- Instructions for the task -
From the entries below, gather every line containing the string "direction".

.....

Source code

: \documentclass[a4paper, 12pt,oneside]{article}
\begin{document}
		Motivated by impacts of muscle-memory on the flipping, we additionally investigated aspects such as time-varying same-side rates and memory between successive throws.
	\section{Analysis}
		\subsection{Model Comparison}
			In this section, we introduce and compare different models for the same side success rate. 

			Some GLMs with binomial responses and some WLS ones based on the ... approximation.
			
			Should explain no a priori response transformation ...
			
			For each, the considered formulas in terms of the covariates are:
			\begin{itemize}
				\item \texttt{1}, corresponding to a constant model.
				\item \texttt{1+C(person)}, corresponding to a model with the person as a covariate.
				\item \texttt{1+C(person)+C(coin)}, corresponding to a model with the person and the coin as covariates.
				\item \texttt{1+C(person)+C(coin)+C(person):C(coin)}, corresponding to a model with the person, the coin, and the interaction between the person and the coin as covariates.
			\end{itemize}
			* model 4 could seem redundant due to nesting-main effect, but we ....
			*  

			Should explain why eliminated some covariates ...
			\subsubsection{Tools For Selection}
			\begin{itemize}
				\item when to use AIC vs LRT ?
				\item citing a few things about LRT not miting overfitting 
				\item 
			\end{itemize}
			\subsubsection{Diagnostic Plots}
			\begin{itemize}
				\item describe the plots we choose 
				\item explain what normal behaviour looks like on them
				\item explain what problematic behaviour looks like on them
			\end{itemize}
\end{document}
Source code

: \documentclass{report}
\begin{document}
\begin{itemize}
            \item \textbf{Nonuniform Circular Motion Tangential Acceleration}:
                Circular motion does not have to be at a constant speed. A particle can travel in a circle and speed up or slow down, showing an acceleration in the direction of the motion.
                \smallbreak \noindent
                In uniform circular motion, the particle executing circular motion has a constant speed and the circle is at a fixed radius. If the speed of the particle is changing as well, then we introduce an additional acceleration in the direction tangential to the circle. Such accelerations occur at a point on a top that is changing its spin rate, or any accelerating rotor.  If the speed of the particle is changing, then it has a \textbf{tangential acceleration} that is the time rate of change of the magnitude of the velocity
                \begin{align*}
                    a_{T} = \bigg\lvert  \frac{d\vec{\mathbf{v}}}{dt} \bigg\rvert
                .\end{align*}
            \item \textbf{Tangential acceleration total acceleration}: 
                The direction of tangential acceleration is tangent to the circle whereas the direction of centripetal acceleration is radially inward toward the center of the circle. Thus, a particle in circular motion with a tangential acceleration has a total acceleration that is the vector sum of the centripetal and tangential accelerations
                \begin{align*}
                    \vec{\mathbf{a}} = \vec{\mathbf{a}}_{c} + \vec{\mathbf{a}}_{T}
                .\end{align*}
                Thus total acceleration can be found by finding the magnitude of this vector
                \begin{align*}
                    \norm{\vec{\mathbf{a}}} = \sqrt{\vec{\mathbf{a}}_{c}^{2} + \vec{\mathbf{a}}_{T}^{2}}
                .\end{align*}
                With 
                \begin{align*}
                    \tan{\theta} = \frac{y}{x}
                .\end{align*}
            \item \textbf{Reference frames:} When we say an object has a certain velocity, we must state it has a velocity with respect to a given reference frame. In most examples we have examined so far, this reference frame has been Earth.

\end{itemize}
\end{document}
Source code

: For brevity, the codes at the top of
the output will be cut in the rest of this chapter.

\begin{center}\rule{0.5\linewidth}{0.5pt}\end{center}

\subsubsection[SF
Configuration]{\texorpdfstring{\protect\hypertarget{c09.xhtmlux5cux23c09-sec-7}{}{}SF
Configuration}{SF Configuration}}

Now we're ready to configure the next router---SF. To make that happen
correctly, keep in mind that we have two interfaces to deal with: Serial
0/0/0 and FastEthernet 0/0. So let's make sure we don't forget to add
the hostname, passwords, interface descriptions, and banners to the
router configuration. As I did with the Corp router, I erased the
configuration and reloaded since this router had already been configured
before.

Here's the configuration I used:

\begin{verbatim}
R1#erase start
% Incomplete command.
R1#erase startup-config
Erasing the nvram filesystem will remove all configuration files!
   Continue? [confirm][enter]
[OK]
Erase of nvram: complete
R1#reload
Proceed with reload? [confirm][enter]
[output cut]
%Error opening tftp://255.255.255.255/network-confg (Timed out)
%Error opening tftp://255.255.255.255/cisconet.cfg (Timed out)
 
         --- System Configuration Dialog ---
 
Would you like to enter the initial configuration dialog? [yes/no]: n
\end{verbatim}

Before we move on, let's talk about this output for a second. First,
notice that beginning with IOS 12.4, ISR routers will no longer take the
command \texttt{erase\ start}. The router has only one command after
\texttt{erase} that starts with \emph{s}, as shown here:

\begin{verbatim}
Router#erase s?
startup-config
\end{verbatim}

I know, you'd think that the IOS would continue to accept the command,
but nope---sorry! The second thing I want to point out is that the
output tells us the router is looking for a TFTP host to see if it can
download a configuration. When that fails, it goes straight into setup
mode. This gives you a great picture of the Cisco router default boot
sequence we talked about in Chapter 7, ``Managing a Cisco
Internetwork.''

.....

- Answer to this exercise -
                Circular motion does not have to be at a constant speed. A particle can travel in a circle and speed up or slow down, showing an acceleration in the direction of the motion.
                In uniform circular motion, the particle executing circular motion has a constant speed and the circle is at a fixed radius. If the speed of the particle is changing as well, then we introduce an additional acceleration in the direction tangential to the circle. Such accelerations occur at a point on a top that is changing its spin rate, or any accelerating rotor.  If the speed of the particle is changing, then it has a \textbf{tangential acceleration} that is the time rate of change of the magnitude of the velocity
                The direction of tangential acceleration is tangent to the circle whereas the direction of centripetal acceleration is radially inward toward the center of the circle. Thus, a particle in circular motion with a tangential acceleration has a total acceleration that is the vector sum of the centripetal and tangential accelerations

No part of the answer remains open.